(687d) Structure Determination of Biomineral-Associated Proteins Using Combined Structure Prediction and Solid-State NMR | AIChE

(687d) Structure Determination of Biomineral-Associated Proteins Using Combined Structure Prediction and Solid-State NMR

Authors 

Masica, D. L. - Presenter, Johns Hopkins University
Ndao, M. - Presenter, New York University
Goobes, G. - Presenter, Bar Ilan University
Shaw, W. - Presenter, Pacific Northwest National Laboratory
Drobny, G. - Presenter, University of Washington
Gray, J. J. - Presenter, Johns Hopkins University


Protein-biomineral interactions are paramount to materials fabrication in biology. Unfortunately, the structure of biomineral-associated proteins cannot be determined by X-ray crystallography or solution NMR. Solid-state NMR (ssNMR) remains the only method for determining the relative distance between atoms at the protein-biomineral interface. However, the amount of data acquired during protein structure determination by solution NMR, typically 10-15 measurements at each residue, is not tractable by ssNMR methods. We have previously reported a computational structure-prediction method, called RosettaSurface, which is capable of generating ensembles of candidate structures of protein adsorbed states. Here we report a method for determining the structure of biomineral-associated proteins by combining ssNMR and RosettaSurface in an iterative fashion.

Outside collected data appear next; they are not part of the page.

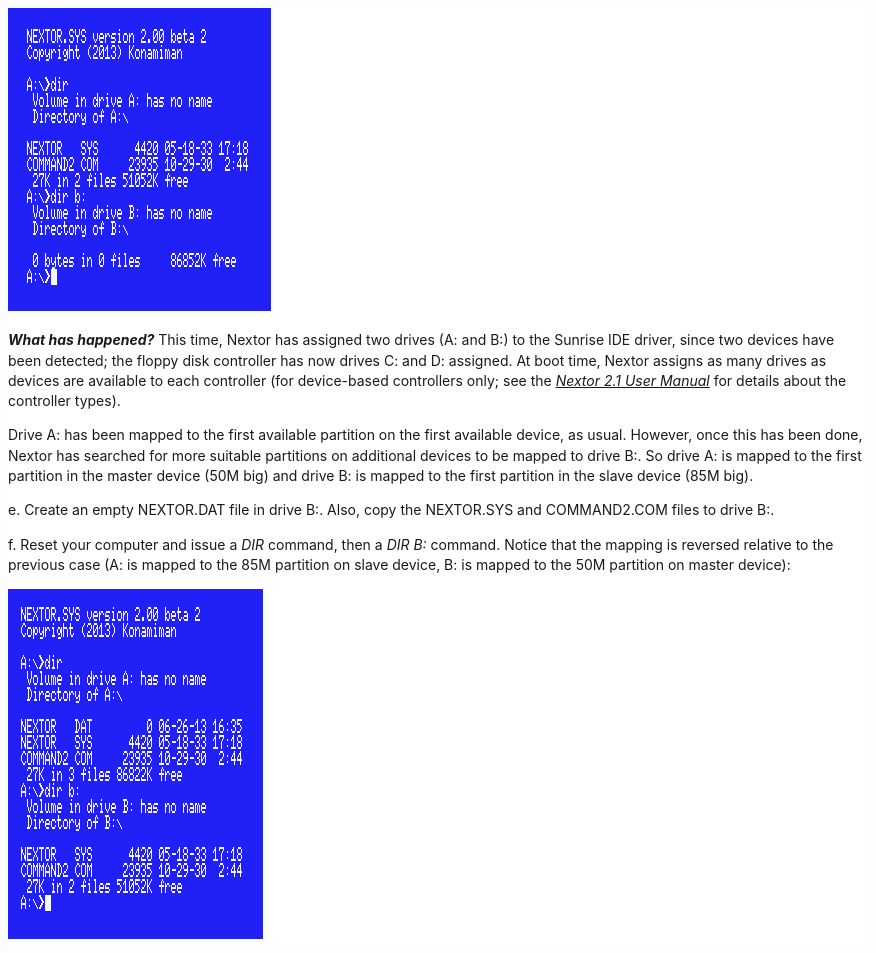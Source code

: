 ![](img/gsg/DirAAndDirB.png)

***What has happened?*** This time, Nextor has assigned two drives (A: and B:) to the Sunrise IDE driver, since two devices have been detected; the floppy disk controller has now drives C: and D: assigned. At boot time, Nextor assigns as many drives as devices are available to each controller (for device-based controllers only; see the _[Nextor 2.1 User Manual](Nextor%202.1%20User%20Manual.md)_ for details about the controller types).

Drive A: has been mapped to the first available partition on the first available device, as usual. However, once this has been done, Nextor has searched for more suitable partitions on additional devices to be mapped to drive B:. So drive A: is mapped to the first partition in the master device (50M big) and drive B: is mapped to the first partition in the slave device (85M big).

e. Create an empty NEXTOR.DAT file in drive B:. Also, copy the NEXTOR.SYS and COMMAND2.COM files to drive B:.

f. Reset your computer and issue a _DIR_ command, then a _DIR B:_ command. Notice that the mapping is reversed relative to the previous case (A: is mapped to the 85M partition on slave device, B: is mapped to the 50M partition on master device):

![](img/gsg/DirAAndDirBWithFiles.png)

Naïve structure predictions can guide the selection of sites for radioisotope labeling for measurement by ssNMR. These measurements are then used as soft constraints in a subsequent round of structure prediction. The cycle can be iterated. Measurements in high-confidence regions are used to validate or invalidate the model, and measurements in low-confidence regions are used to remove ambiguities and restrict the available model space. In addition, the algorithm is able to identify lattice geometries most compatible with ssNMR constraints. We demonstrate the approach with two case studies, human salivary statherin and the leucine-rich amelogenin protein, both adsorbed to hydroxyapatite (the primary mineral component of mammalian skeletal and dental tissue). The combined method has the potential to determine high-resolution protein structure at interfaces for the first time.